Auditing your existing content is a crucial step in content marketing. It allows you to assess the effectiveness and relevance of your current content assets, identify opportunities for improvement, and determine which pieces can be repurposed or updated. In this exercise, we will utilise the "Content Plan & Budget Template" to conduct an audit of your existing content. We will focus on the second tab, "2. Audit," which provides a table to categorise and evaluate your content assets based on various metrics.
Goal:The goal of this exercise is to audit your existing content and gather insights into its performance and alignment with your marketing objectives.
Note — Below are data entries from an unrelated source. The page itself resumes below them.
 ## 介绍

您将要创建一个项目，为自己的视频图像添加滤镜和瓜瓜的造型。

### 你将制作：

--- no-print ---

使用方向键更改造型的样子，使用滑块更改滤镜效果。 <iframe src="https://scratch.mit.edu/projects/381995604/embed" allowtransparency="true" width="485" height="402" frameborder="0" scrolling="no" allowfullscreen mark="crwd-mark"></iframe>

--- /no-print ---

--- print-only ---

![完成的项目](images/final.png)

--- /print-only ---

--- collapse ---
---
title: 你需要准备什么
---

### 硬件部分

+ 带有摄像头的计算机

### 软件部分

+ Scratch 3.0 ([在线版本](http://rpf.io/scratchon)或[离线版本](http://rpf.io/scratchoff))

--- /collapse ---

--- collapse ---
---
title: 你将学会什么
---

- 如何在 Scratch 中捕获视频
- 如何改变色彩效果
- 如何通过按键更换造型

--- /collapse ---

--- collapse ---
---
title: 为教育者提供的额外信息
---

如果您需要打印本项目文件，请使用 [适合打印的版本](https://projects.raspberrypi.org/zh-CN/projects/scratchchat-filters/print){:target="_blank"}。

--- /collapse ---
By the end of this exercise, you will have a clear overview of your content inventory, including key metrics related to SEO, user behavior, and sales impact.
Instructions & Resources
Copy the Content Plan & Budget Template

- Open the "Content Plan & Budget Template" Google Sheet and navigate to the "2. Audit" tab.
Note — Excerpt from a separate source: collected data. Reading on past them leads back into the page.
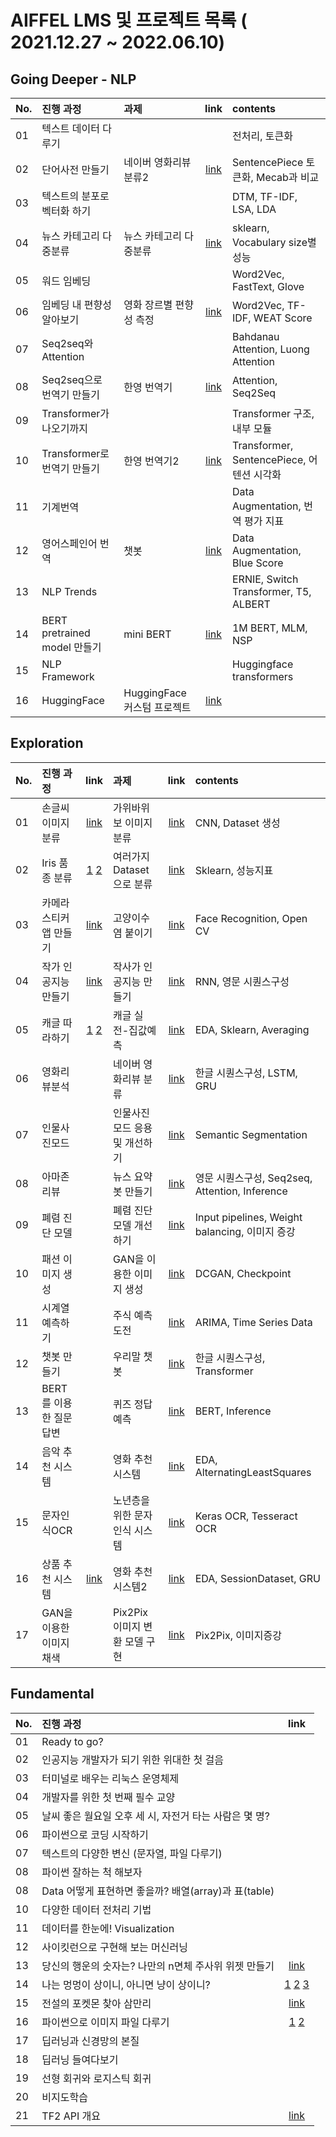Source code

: 
# AIFFEL LMS 및 프로젝트 목록 ( 2021.12.27 ~ 2022.06.10) 

## Going Deeper - NLP
| No. | 진행 과정 | 과제 | link |  contents |
| :--- | :--- | :--- | :---: | :--- |
| 01 | 텍스트 데이터 다루기  |   | | 전처리, 토큰화 |
| 02 |  단어사전 만들기 |  네이버 영화리뷰 분류2  | [link](https://github.com/riverlike/Aiffel_Project/blob/main/GoingDeeper/nlp02/NLP02_Assignment_MovieReview2_final.ipynb) | SentencePiece 토큰화, Mecab과 비교 |
| 03 | 텍스트의 분포로 벡터화 하기  |    | | DTM, TF-IDF, LSA, LDA |
| 04 | 뉴스 카테고리 다중분류  |  뉴스 카테고리 다중분류 |[link](https://github.com/riverlike/Aiffel_Project/blob/main/GoingDeeper/nlp04/NLP04_Assignment_NewsClassifier.ipynb) | sklearn, Vocabulary size별성능 |
| 05 | 워드 임베딩  |   | |Word2Vec, FastText, Glove|
| 06 | 임베딩 내 편향성 알아보기  | 영화 장르별 편향성 측정  | [link](https://github.com/riverlike/Aiffel_Project/blob/main/GoingDeeper/nlp06/NLP06_Assignment_WEAT_final.ipynb)|Word2Vec, TF-IDF, WEAT Score|
| 07 | Seq2seq와 Attention  |   | |Bahdanau Attention, Luong Attention |
| 08 | Seq2seq으로 번역기 만들기 | 한영 번역기  |[link](https://github.com/riverlike/Aiffel_Project/blob/main/GoingDeeper/nlp08/NLP08_Assignment_Translation_final.ipynb)  | Attention, Seq2Seq|
| 09 | Transformer가 나오기까지 |   | |Transformer 구조, 내부 모듈 |
| 10 | Transformer로 번역기 만들기 |  한영 번역기2 |[link](https://github.com/riverlike/Aiffel_Project/blob/main/GoingDeeper/nlp10/NLP10_Assinment_Translation2_final.ipynb) | Transformer, SentencePiece, 어텐션 시각화|
| 11 | 기계번역 |   | |Data Augmentation, 번역 평가 지표 |
| 12 | 영어스페인어 번역 | 챗봇   |[link](https://github.com/riverlike/Aiffel_Project/blob/main/GoingDeeper/nlp12/NLP12_Assignment_Chatbot2_final.ipynb) | Data Augmentation, Blue Score|
| 13 | NLP Trends |   | | ERNIE, Switch Transformer, T5, ALBERT |
| 14 | BERT pretrained model 만들기 |  mini BERT  | [link](https://github.com/riverlike/Aiffel_Project/blob/main/GoingDeeper/nlp14/NLP14_Assignment_MiniBERT_final.ipynb)| 1M BERT, MLM, NSP  |
| 15 | NLP Framework |   | | Huggingface transformers|
| 16 | HuggingFace  |  HuggingFace 커스텀 프로젝트 | [link](https://github.com/riverlike/Aiffel_Project/blob/main/GoingDeeper/nlp16/NLP16_Assignment_HuggingFaceMNLI.ipynb)| |


## Exploration 
| No. | 진행 과정 | link | 과제 | link | contents |
| :--- | :--- | :---:| :--- | :---: | :--- |
| 01 | 손글씨 이미지분류| [link](https://github.com/riverlike/Aiffel_Project/blob/main/Exploration/Exp01/Exp01_Digits.ipynb)| 가위바위보 이미지분류 | [link](https://github.com/riverlike/Aiffel_Project/blob/main/Exploration/Exp01/Exp01_Assignment1_rps.ipynb) | CNN, Dataset 생성  |
| 02 | Iris 품종 분류 | [1](https://github.com/riverlike/Aiffel_Project/blob/main/Exploration/Exp02/Exp02_Iris_DecisionTree.ipynb) [2](https://github.com/riverlike/Aiffel_Project/blob/main/Exploration/Exp02/Exp02_Iris_OtherModel_ConfusionMatrix.ipynb) | 여러가지 Dataset으로 분류 | [link](https://github.com/riverlike/Aiffel_Project/blob/main/Exploration/Exp02/Exp02_Assignment_Classifications.ipynb) | Sklearn, 성능지표 |
| 03 | 카메라 스티커앱 만들기 | [link](https://github.com/riverlike/Aiffel_Project/blob/main/Exploration/Exp03/Exp03_CameraStickerApp.ipynb)  | 고양이수염 붙이기 | [link](https://github.com/riverlike/Aiffel_Project/blob/main/Exploration/Exp03/Exp03_Assignment_CatWiskers.ipynb) | Face Recognition, Open CV |
| 04 | 작가 인공지능 만들기 | [link](https://github.com/riverlike/Aiffel_Project/blob/main/Exploration/Exp04/Exp04_LyricistAI.ipynb) | 작사가 인공지능 만들기 |[link](https://github.com/riverlike/Aiffel_Project/blob/main/Exploration/Exp04/Exp04_Assignment_LyricistAI.ipynb) | RNN, 영문 시퀀스구성  |
| 05 | 캐글 따라하기 |[1](https://github.com/riverlike/Aiffel_Project/blob/main/Exploration/Exp05/Exp05_Kaggle_HousePrice1.ipynb) [2](https://github.com/riverlike/Aiffel_Project/blob/main/Exploration/Exp05/Exp05_Kaggle_HousePrice2.ipynb) | 캐글 실전-집값예측 | [link](https://github.com/riverlike/Aiffel_Project/blob/main/Exploration/Exp05/Exp05_Assignment_Kaggle.ipynb) |  EDA, Sklearn, Averaging |
| 06 | 영화리뷰분석 | | 네이버 영화리뷰 분류  | [link](https://github.com/riverlike/Aiffel_Project/blob/main/Exploration/Exp06/Exp06_Assignment_MovieReview.ipynb) | 한글 시퀀스구성,  LSTM, GRU  |
| 07 | 인물사진모드 | | 인물사진모드 응용 및 개선하기 | [link](https://github.com/riverlike/Aiffel_Project/blob/main/Exploration/Exp07/Exp07_Assignment_HumanSegmentation.ipynb) | Semantic Segmentation |
| 08 | 아마존 리뷰  | |뉴스 요약봇 만들기|[link](https://github.com/riverlike/Aiffel_Project/blob/main/Exploration/Exp08/Exp08_NewsSummarization.ipynb) | 영문 시퀀스구성, Seq2seq, Attention, Inference  |
| 09 | 폐렴 진단 모델  | | 폐렴 진단 모델 개선하기 | [link](https://github.com/riverlike/Aiffel_Project/blob/main/Exploration/Exp09/Exp09_Assignment_Pneumonia.ipynb) |Input pipelines, Weight balancing, 이미지 증강 |
| 10 | 패션 이미지 생성  | | GAN을 이용한 이미지 생성 | [link](https://github.com/riverlike/Aiffel_Project/blob/main/Exploration/Exp10/Exp10_Assignment_GAN_Cifar10.ipynb) | DCGAN, Checkpoint|
| 11 | 시계열 예측하기  | | 주식 예측 도전 |[link](https://github.com/riverlike/Aiffel_Project/blob/main/Exploration/Exp11/Exp11_Assignment_StockPredictions.ipynb) | ARIMA, Time Series Data|
| 12 | 챗봇 만들기  | | 우리말 챗봇 | [link](https://github.com/riverlike/Aiffel_Project/blob/main/Exploration/Exp12/Exp12_Assignment_KoreanChatbot.ipynb)|  한글 시퀀스구성, Transformer|
| 13 |  BERT를 이용한 질문답변 | | 퀴즈 정답예측 | [link](https://github.com/riverlike/Aiffel_Project/blob/main/Exploration/Exp13/Exp13_Assignment_BERT_QA.ipynb)|  BERT, Inference |
| 14 | 음악 추천 시스템  | | 영화 추천 시스템 |[link](https://github.com/riverlike/Aiffel_Project/blob/main/Exploration/Exp14/Exp14_Assinment_MovieRecommendation.ipynb) | EDA,  AlternatingLeastSquares |
| 15 | 문자인식OCR  | | 노년층을 위한 문자인식 시스템 | [link](https://github.com/riverlike/Aiffel_Project/blob/main/Exploration/Exp15/Exp15_Assignment_OCR_Medicine.ipynb)| Keras OCR, Tesseract OCR |
| 16 | 상품 추천 시스템  | [link](https://github.com/riverlike/Aiffel_Project/blob/main/Exploration/Exp16/data/parallel_minibatch.png)| 영화 추천 시스템2 | [link](https://github.com/riverlike/Aiffel_Project/blob/main/Exploration/Exp16/Exp16_Assignment_MovieRecommendation2.ipynb) |  EDA, SessionDataset, GRU|
| 17 | GAN을 이용한 이미지 채색  | | Pix2Pix 이미지 변환 모델 구현 | [link](https://github.com/riverlike/Aiffel_Project/blob/main/Exploration/Exp17/Exp17_Assignment_SegmentationMap_10_final.ipynb) |  Pix2Pix, 이미지증강|


## Fundamental
| No. | 진행 과정 | link |
| :--- | :--- | :---: | 
| 01 | Ready to go? |  |
| 02 | 인공지능 개발자가 되기 위한 위대한 첫 걸음 |  |  
| 03 | 터미널로 배우는 리눅스 운영체제 |  |  
| 04 | 개발자를 위한 첫 번째 필수 교양 |  |  
| 05 | 날씨 좋은 월요일 오후 세 시, 자전거 타는 사람은 몇 명? |  |  
| 06 | 파이썬으로 코딩 시작하기 |  |  
| 07 | 텍스트의 다양한 변신 (문자열, 파일 다루기) |  |  
| 08 | 파이썬 잘하는 척 해보자 |  |  
| 08 | Data 어떻게 표현하면 좋을까? 배열(array)과 표(table) |  |  
| 10 | 다양한 데이터 전처리 기법 |  |  
| 11 | 데이터를 한눈에! Visualization |  |  
| 12 | 사이킷런으로 구현해 보는 머신러닝 |  |  
| 13 | 당신의 행운의 숫자는? 나만의 n면체 주사위 위젯 만들기 | [link](https://github.com/riverlike/Aiffel_Project/blob/main/Fundamental/Fund13_%EA%B0%9D%EC%B2%B4%EC%A7%80%ED%96%A5%ED%94%84%EB%A1%9C%EA%B7%B8%EB%9E%98%EB%B0%8D.ipynb) |  
| 14 | 나는 멍멍이 상이니, 아니면 냥이 상이니?  | [1](https://github.com/riverlike/Aiffel_Project/blob/main/Fundamental/Fund14_%EC%A0%84%EC%9D%B4%EB%AA%A8%EB%8D%B8%EC%9D%98%ED%99%9C%EC%9A%A91.ipynb) [2](https://github.com/riverlike/Aiffel_Project/blob/main/Fundamental/Fund14_%EC%A0%84%EC%9D%B4%EB%AA%A8%EB%8D%B8%EC%9D%98%ED%99%9C%EC%9A%A92.ipynb) [3](https://github.com/riverlike/Aiffel_Project/blob/main/Fundamental/Fund14_%EC%A0%84%EC%9D%B4%EB%AA%A8%EB%8D%B8%EC%9D%98%ED%99%9C%EC%9A%A93.ipynb)  |  
| 15 | 전설의 포켓몬 찾아 삼만리 | [link](https://github.com/riverlike/Aiffel_Project/blob/main/Fundamental/Fund15_Tabular%EB%8D%B0%EC%9D%B4%ED%84%B0%EB%B6%84%EC%84%9D%EB%B0%8F%EC%8B%9C%EA%B0%81%ED%99%94.ipynb) |  
| 16 | 파이썬으로 이미지 파일 다루기 | [1](https://github.com/riverlike/Aiffel_Project/blob/main/Fundamental/Fund16_OpenCV%ED%99%9C%EC%9A%A91.ipynb) [2](https://github.com/riverlike/Aiffel_Project/blob/main/Fundamental/Fund16_OpenCV%ED%99%9C%EC%9A%A92.ipynb) |  
| 17 | 딥러닝과 신경망의 본질 |  |
| 18 | 딥러닝 들여다보기 |  |
| 19 | 선형 회귀와 로지스틱 회귀 |  |
| 20 | 비지도학습 |  |
| 21 | TF2 API 개요 |[link](https://github.com/riverlike/Aiffel_Project/blob/main/Fundamental/Fund21_TensorflowAPI%EB%B9%84%EA%B5%90.ipynb) |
- Review the provided table structure, which includes columns for URL, date published, author, buying stage, level of intent, format, SEO metrics, behavior metrics, sales metrics, status, priority, and notes.
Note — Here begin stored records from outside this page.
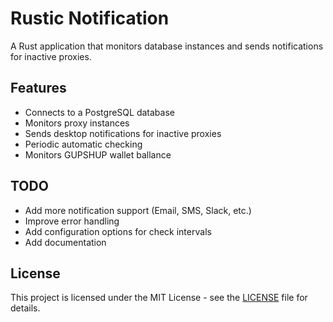 # Rustic Notification

A Rust application that monitors database instances and sends notifications for inactive proxies.

## Features

- Connects to a PostgreSQL database
- Monitors proxy instances
- Sends desktop notifications for inactive proxies
- Periodic automatic checking
- Monitors GUPSHUP wallet ballance

## TODO

- Add more notification support (Email, SMS, Slack, etc.)
- Improve error handling
- Add configuration options for check intervals
- Add documentation

## License

This project is licensed under the MIT License - see the [LICENSE](LICENSE) file for details.
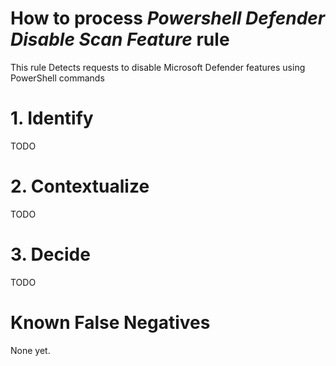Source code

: # How to process *Powershell Defender Disable Scan Feature* rule
This rule Detects requests to disable Microsoft Defender features using PowerShell commands

# 1. Identify
TODO

# 2. Contextualize
TODO

# 3. Decide
TODO

# Known False Negatives
None yet.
- Export the XML sitemap of your website, consult your engineering team, or use an SEO tool like www.screamingfrog.co.uk to gather all the URLs of your website pages quickly.
- Starting from the first row of the table, enter the URL of each existing content piece in the "URL" column.
- Fill in the corresponding information for each content piece, such as the date published, author, buying stage (awareness, consideration, decision), level of intent (cold, warm, hot), and format (blog post, video, infographic, etc.).
- Use SEO metrics to evaluate the performance of each content piece. This can include organic traffic, backlinks, and any relevant SEO indicators you track.
- Assess user behavior metrics for each content piece. Consider the number of sessions, average time on page, and any engagement metrics that are meaningful for your goals.
- Evaluate the sales impact of each content piece. Track the number of leads generated and the number of won deals directly attributed to the content.
- In the "Status" column, indicate the current status of each content piece (e.g., active, outdated, needs updating, repurpose opportunity).
- Assign a priority to each content piece based on its importance and alignment with your marketing objectives.
- Utilize the "Notes" column to capture any additional observations or comments related to each content piece.
Note: You can customize the table structure or add additional columns based on your specific content audit needs. But be aware that column E:E and F:F are used on the next exercise and tab “3. Gaps” to identify your content caps.